- _Exercise requirements_
Take every line from the listing below that contains "testing".

- _Provided data_
═══
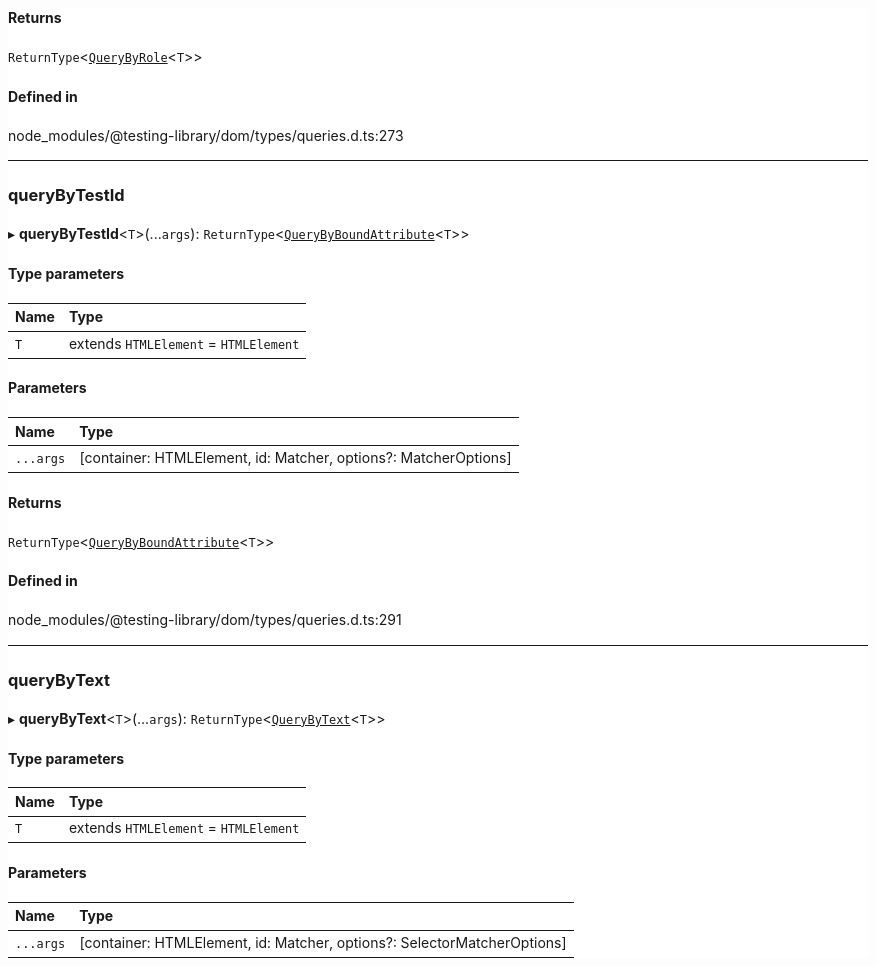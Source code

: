 #### Returns

`ReturnType`<[`QueryByRole`](takaro_lib_components.testing.queries.md#querybyrole)<`T`\>\>

#### Defined in

node_modules/@testing-library/dom/types/queries.d.ts:273

___

### queryByTestId

▸ **queryByTestId**<`T`\>(...`args`): `ReturnType`<[`QueryByBoundAttribute`](takaro_lib_components.testing.queries.md#querybyboundattribute)<`T`\>\>

#### Type parameters

| Name | Type |
| :------ | :------ |
| `T` | extends `HTMLElement` = `HTMLElement` |

#### Parameters

| Name | Type |
| :------ | :------ |
| `...args` | [container: HTMLElement, id: Matcher, options?: MatcherOptions] |

#### Returns

`ReturnType`<[`QueryByBoundAttribute`](takaro_lib_components.testing.queries.md#querybyboundattribute)<`T`\>\>

#### Defined in

node_modules/@testing-library/dom/types/queries.d.ts:291

___

### queryByText

▸ **queryByText**<`T`\>(...`args`): `ReturnType`<[`QueryByText`](takaro_lib_components.testing.queries.md#querybytext)<`T`\>\>

#### Type parameters

| Name | Type |
| :------ | :------ |
| `T` | extends `HTMLElement` = `HTMLElement` |

#### Parameters

| Name | Type |
| :------ | :------ |
| `...args` | [container: HTMLElement, id: Matcher, options?: SelectorMatcherOptions] |
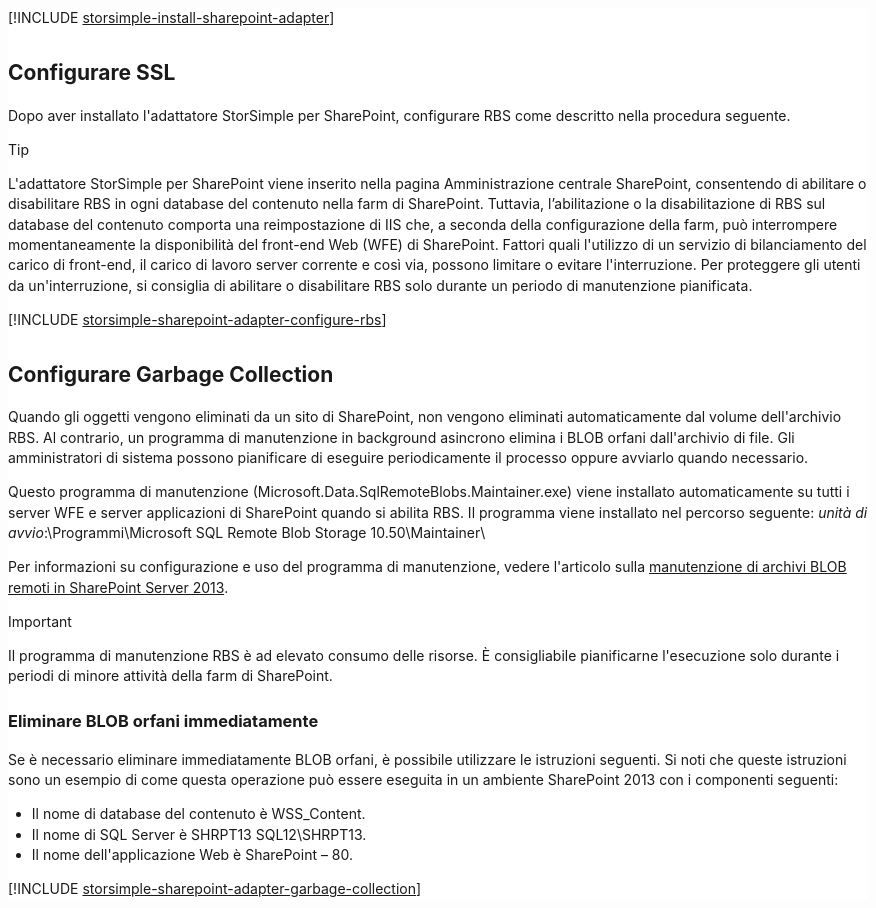 [!INCLUDE [storsimple-install-sharepoint-adapter](../../includes/storsimple-install-sharepoint-adapter.md)]

## <a name="configure-rbs"></a>Configurare SSL
Dopo aver installato l'adattatore StorSimple per SharePoint, configurare RBS come descritto nella procedura seguente.

> [!TIP]
> L'adattatore StorSimple per SharePoint viene inserito nella pagina Amministrazione centrale SharePoint, consentendo di abilitare o disabilitare RBS in ogni database del contenuto nella farm di SharePoint. Tuttavia, l’abilitazione o la disabilitazione di RBS sul database del contenuto comporta una reimpostazione di IIS che, a seconda della configurazione della farm, può interrompere momentaneamente la disponibilità del front-end Web (WFE) di SharePoint. Fattori quali l'utilizzo di un servizio di bilanciamento del carico di front-end, il carico di lavoro server corrente e così via, possono limitare o evitare l'interruzione. Per proteggere gli utenti da un'interruzione, si consiglia di abilitare o disabilitare RBS solo durante un periodo di manutenzione pianificata.


[!INCLUDE [storsimple-sharepoint-adapter-configure-rbs](../../includes/storsimple-sharepoint-adapter-configure-rbs.md)]

## <a name="configure-garbage-collection"></a>Configurare Garbage Collection
Quando gli oggetti vengono eliminati da un sito di SharePoint, non vengono eliminati automaticamente dal volume dell'archivio RBS. Al contrario, un programma di manutenzione in background asincrono elimina i BLOB orfani dall'archivio di file. Gli amministratori di sistema possono pianificare di eseguire periodicamente il processo oppure avviarlo quando necessario.

Questo programma di manutenzione (Microsoft.Data.SqlRemoteBlobs.Maintainer.exe) viene installato automaticamente su tutti i server WFE e server applicazioni di SharePoint quando si abilita RBS. Il programma viene installato nel percorso seguente: *unità di avvio*:\Programmi\Microsoft SQL Remote Blob Storage 10.50\Maintainer\

Per informazioni su configurazione e uso del programma di manutenzione, vedere l'articolo sulla [manutenzione di archivi BLOB remoti in SharePoint Server 2013][8].

> [!IMPORTANT]
> Il programma di manutenzione RBS è ad elevato consumo delle risorse. È consigliabile pianificarne l'esecuzione solo durante i periodi di minore attività della farm di SharePoint.


### <a name="delete-orphaned-blobs-immediately"></a>Eliminare BLOB orfani immediatamente
Se è necessario eliminare immediatamente BLOB orfani, è possibile utilizzare le istruzioni seguenti. Si noti che queste istruzioni sono un esempio di come questa operazione può essere eseguita in un ambiente SharePoint 2013 con i componenti seguenti:

* Il nome di database del contenuto è WSS_Content.
* Il nome di SQL Server è SHRPT13 SQL12\SHRPT13.
* Il nome dell'applicazione Web è SharePoint – 80.

[!INCLUDE [storsimple-sharepoint-adapter-garbage-collection](../../includes/storsimple-sharepoint-adapter-garbage-collection.md)]


[1]: https://www.microsoft.com/download/details.aspx?id=44073
[2]: https://technet.microsoft.com/library/ff628583(v=office.15).aspx
[3]: https://technet.microsoft.com/library/ff628583(v=office.14).aspx
[4]: https://technet.microsoft.com/library/ff628569(v=office.14).aspx
[5]: https://technet.microsoft.com/library/ff628583(v=office.15).aspx
[8]: https://technet.microsoft.com/library/ff943565.aspx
═══
- _Output for this task_
`ReturnType`<[`QueryByRole`](takaro_lib_components.testing.queries.md#querybyrole)<`T`\>\>
node_modules/@testing-library/dom/types/queries.d.ts:273
▸ **queryByTestId**<`T`\>(...`args`): `ReturnType`<[`QueryByBoundAttribute`](takaro_lib_components.testing.queries.md#querybyboundattribute)<`T`\>\>
`ReturnType`<[`QueryByBoundAttribute`](takaro_lib_components.testing.queries.md#querybyboundattribute)<`T`\>\>
node_modules/@testing-library/dom/types/queries.d.ts:291
▸ **queryByText**<`T`\>(...`args`): `ReturnType`<[`QueryByText`](takaro_lib_components.testing.queries.md#querybytext)<`T`\>\>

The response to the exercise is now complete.